Problem statement: Return the records in full, with every character preserved.

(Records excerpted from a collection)
>>>>>
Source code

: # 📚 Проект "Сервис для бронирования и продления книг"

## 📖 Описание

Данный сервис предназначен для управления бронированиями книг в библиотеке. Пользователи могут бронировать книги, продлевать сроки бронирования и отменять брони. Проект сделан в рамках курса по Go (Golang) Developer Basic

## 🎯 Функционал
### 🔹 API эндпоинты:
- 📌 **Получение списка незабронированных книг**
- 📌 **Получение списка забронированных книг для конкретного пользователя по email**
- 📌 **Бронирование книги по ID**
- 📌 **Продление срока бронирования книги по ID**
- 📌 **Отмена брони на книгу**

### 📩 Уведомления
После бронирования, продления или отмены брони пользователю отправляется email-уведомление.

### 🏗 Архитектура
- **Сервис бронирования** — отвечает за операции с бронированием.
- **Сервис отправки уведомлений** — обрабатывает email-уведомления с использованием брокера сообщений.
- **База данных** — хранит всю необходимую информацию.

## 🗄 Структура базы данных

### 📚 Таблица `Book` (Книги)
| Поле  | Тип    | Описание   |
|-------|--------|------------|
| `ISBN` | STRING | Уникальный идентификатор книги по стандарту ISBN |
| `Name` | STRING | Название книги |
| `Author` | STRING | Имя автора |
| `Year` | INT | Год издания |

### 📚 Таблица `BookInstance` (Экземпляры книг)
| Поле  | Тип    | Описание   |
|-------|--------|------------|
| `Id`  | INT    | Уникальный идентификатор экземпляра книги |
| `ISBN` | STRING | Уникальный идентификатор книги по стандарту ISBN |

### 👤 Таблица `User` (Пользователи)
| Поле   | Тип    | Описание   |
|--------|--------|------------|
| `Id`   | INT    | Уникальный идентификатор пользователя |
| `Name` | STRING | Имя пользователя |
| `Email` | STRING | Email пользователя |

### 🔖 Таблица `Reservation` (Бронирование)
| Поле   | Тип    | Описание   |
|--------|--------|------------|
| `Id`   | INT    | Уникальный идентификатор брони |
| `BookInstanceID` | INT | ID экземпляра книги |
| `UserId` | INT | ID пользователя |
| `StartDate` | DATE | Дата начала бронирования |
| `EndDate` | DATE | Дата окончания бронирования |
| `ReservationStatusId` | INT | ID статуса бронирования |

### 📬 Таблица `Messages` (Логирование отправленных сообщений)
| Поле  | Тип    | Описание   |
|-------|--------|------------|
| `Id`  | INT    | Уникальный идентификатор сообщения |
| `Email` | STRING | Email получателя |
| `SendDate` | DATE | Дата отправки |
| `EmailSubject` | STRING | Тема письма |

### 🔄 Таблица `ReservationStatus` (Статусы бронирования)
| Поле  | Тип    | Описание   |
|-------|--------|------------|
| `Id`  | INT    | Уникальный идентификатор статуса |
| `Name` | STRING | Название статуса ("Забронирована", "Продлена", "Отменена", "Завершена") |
<<<<<
Written answer:
Source code

: # 📚 Проект "Сервис для бронирования и продления книг"

## 📖 Описание

Данный сервис предназначен для управления бронированиями книг в библиотеке. Пользователи могут бронировать книги, продлевать сроки бронирования и отменять брони. Проект сделан в рамках курса по Go (Golang) Developer Basic

## 🎯 Функционал
### 🔹 API эндпоинты:
- 📌 **Получение списка незабронированных книг**
- 📌 **Получение списка забронированных книг для конкретного пользователя по email**
- 📌 **Бронирование книги по ID**
- 📌 **Продление срока бронирования книги по ID**
- 📌 **Отмена брони на книгу**

### 📩 Уведомления
После бронирования, продления или отмены брони пользователю отправляется email-уведомление.

### 🏗 Архитектура
- **Сервис бронирования** — отвечает за операции с бронированием.
- **Сервис отправки уведомлений** — обрабатывает email-уведомления с использованием брокера сообщений.
- **База данных** — хранит всю необходимую информацию.

## 🗄 Структура базы данных

### 📚 Таблица `Book` (Книги)
| Поле  | Тип    | Описание   |
|-------|--------|------------|
| `ISBN` | STRING | Уникальный идентификатор книги по стандарту ISBN |
| `Name` | STRING | Название книги |
| `Author` | STRING | Имя автора |
| `Year` | INT | Год издания |

### 📚 Таблица `BookInstance` (Экземпляры книг)
| Поле  | Тип    | Описание   |
|-------|--------|------------|
| `Id`  | INT    | Уникальный идентификатор экземпляра книги |
| `ISBN` | STRING | Уникальный идентификатор книги по стандарту ISBN |

### 👤 Таблица `User` (Пользователи)
| Поле   | Тип    | Описание   |
|--------|--------|------------|
| `Id`   | INT    | Уникальный идентификатор пользователя |
| `Name` | STRING | Имя пользователя |
| `Email` | STRING | Email пользователя |

### 🔖 Таблица `Reservation` (Бронирование)
| Поле   | Тип    | Описание   |
|--------|--------|------------|
| `Id`   | INT    | Уникальный идентификатор брони |
| `BookInstanceID` | INT | ID экземпляра книги |
| `UserId` | INT | ID пользователя |
| `StartDate` | DATE | Дата начала бронирования |
| `EndDate` | DATE | Дата окончания бронирования |
| `ReservationStatusId` | INT | ID статуса бронирования |

### 📬 Таблица `Messages` (Логирование отправленных сообщений)
| Поле  | Тип    | Описание   |
|-------|--------|------------|
| `Id`  | INT    | Уникальный идентификатор сообщения |
| `Email` | STRING | Email получателя |
| `SendDate` | DATE | Дата отправки |
| `EmailSubject` | STRING | Тема письма |

### 🔄 Таблица `ReservationStatus` (Статусы бронирования)
| Поле  | Тип    | Описание   |
|-------|--------|------------|
| `Id`  | INT    | Уникальный идентификатор статуса |
| `Name` | STRING | Название статуса ("Забронирована", "Продлена", "Отменена", "Завершена") |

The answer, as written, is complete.